[Records shown]

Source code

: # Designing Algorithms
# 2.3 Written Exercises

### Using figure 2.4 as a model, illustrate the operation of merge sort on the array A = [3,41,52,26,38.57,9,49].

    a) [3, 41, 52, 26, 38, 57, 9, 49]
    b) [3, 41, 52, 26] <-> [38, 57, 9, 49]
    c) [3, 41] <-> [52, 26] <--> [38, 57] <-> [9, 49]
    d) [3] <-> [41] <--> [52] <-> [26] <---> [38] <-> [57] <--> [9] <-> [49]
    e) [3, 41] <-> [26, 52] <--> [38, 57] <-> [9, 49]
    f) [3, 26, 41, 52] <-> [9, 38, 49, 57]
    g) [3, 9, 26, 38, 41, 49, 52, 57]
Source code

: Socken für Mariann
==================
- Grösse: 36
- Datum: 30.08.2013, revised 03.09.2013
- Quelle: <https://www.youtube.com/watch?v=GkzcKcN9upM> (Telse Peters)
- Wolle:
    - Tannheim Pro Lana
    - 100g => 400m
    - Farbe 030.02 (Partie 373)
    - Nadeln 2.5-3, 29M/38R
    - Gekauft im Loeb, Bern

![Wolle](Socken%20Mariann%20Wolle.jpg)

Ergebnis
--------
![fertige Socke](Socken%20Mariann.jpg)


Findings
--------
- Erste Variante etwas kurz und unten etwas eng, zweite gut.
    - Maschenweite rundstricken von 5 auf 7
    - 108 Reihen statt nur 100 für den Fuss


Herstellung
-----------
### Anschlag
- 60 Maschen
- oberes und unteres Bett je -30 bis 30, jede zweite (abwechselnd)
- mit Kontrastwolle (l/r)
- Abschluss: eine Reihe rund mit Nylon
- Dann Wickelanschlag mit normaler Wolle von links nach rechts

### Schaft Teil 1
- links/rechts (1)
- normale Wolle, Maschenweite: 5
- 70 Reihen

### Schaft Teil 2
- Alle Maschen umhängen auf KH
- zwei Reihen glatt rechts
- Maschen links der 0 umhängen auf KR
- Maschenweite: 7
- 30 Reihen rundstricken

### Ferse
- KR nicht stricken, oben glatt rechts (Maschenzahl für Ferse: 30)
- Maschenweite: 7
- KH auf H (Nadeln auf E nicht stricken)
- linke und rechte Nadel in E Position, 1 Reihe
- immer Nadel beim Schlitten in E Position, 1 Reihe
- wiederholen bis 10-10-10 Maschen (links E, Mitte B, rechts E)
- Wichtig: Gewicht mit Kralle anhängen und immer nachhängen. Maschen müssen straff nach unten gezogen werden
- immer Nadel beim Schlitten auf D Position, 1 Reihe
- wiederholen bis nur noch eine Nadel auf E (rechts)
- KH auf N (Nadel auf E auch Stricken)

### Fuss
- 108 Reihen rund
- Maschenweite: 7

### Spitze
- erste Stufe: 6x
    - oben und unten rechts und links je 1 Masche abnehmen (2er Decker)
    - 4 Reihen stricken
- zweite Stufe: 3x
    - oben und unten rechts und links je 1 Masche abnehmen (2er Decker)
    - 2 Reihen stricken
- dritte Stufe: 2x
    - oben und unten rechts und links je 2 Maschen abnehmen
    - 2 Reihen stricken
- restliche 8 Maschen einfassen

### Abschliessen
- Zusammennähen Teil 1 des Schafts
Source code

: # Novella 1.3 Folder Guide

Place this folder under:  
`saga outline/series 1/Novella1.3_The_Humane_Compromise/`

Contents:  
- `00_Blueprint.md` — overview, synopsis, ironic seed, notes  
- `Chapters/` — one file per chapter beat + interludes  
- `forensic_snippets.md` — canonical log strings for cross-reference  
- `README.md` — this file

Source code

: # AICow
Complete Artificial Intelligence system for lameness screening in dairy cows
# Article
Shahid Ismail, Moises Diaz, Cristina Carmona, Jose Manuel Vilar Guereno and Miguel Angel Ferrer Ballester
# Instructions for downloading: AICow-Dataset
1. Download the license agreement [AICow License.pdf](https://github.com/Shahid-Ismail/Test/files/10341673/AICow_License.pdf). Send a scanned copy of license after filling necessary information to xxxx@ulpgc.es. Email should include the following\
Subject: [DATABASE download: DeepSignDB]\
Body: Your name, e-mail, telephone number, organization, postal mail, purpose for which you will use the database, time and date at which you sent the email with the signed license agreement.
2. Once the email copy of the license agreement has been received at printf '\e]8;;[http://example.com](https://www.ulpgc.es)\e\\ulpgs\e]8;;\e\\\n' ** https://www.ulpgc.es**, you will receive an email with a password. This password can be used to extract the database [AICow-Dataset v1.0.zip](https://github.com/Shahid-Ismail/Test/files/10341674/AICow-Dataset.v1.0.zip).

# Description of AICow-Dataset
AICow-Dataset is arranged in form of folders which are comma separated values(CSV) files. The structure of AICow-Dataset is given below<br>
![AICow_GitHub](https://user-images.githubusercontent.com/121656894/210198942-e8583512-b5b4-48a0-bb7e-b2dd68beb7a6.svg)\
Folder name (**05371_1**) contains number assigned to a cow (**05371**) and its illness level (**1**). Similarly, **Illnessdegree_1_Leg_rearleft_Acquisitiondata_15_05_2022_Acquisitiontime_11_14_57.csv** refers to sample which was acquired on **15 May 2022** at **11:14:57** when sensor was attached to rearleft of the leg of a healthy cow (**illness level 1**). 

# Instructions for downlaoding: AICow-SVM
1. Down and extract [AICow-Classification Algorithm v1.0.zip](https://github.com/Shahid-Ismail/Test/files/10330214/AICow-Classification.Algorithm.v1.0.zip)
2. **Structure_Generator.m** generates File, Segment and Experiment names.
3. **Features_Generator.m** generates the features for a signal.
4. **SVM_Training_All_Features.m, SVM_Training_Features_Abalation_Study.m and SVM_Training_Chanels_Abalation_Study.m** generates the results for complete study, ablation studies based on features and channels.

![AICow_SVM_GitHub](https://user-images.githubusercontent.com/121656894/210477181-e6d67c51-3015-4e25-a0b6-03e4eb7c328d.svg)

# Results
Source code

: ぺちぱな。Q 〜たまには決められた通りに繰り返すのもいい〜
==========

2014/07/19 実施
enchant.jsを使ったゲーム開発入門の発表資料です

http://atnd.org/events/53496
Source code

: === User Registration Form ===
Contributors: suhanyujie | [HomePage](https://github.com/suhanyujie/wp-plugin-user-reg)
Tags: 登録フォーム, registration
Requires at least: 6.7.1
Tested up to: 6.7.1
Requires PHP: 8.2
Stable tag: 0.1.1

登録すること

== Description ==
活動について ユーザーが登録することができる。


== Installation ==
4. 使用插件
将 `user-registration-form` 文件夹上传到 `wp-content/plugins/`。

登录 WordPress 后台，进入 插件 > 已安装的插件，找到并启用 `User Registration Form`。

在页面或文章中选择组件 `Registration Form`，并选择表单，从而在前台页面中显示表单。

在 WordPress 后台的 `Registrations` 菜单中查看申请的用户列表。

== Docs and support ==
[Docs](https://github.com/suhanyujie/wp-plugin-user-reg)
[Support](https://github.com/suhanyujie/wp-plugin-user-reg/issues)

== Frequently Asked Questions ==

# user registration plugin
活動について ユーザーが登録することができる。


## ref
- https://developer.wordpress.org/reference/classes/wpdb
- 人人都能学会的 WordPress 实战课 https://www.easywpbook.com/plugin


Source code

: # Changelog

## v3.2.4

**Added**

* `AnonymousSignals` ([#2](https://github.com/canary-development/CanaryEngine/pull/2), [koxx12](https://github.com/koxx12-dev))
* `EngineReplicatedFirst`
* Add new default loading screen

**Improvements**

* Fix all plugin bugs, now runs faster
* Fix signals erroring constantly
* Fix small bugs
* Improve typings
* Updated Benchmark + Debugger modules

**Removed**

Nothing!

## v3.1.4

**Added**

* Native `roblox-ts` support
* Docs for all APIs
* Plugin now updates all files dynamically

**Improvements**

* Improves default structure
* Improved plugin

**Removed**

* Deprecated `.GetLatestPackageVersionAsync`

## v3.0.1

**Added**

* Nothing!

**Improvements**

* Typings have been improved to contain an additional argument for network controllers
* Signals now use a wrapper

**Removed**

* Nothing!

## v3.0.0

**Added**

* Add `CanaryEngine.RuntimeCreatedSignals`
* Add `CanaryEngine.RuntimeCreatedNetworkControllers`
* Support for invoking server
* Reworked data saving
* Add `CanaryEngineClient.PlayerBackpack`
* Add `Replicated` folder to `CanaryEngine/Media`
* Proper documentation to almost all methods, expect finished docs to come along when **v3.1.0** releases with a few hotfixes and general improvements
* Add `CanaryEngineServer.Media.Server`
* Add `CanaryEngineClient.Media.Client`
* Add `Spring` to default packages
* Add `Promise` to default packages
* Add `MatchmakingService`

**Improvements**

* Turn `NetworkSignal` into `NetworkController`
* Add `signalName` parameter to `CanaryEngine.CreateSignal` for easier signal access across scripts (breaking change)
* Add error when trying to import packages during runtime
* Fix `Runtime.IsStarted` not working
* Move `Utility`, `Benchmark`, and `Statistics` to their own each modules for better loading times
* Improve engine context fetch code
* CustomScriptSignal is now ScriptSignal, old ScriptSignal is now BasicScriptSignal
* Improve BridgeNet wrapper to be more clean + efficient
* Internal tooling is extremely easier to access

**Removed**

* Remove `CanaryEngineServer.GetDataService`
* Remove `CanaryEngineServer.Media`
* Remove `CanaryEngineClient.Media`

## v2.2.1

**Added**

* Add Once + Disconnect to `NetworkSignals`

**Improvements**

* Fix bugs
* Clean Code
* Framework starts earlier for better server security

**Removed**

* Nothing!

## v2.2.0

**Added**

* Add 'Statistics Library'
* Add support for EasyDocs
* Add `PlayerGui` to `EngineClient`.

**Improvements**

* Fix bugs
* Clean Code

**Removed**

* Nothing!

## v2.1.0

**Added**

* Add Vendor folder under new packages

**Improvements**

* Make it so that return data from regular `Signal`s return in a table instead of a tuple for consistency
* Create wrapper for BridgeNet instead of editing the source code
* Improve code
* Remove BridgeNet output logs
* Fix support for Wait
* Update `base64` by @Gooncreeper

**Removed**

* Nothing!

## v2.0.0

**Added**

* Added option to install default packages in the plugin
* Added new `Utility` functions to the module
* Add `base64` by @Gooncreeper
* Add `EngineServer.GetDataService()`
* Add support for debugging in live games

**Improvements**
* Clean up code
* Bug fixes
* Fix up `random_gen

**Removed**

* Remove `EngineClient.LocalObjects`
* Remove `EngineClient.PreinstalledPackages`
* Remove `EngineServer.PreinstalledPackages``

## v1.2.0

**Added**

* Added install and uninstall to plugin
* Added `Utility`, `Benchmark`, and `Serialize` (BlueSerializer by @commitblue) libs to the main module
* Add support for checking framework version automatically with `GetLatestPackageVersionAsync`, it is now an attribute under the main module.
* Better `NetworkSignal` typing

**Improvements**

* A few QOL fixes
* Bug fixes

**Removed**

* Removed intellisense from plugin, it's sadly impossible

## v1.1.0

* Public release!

[/Records shown]

* _Action item_
Whenever the word "immer" shows up in a line of the entries, list that line.

* _Exercise solution_
- immer Nadel beim Schlitten in E Position, 1 Reihe
- Wichtig: Gewicht mit Kralle anhängen und immer nachhängen. Maschen müssen straff nach unten gezogen werden
- immer Nadel beim Schlitten auf D Position, 1 Reihe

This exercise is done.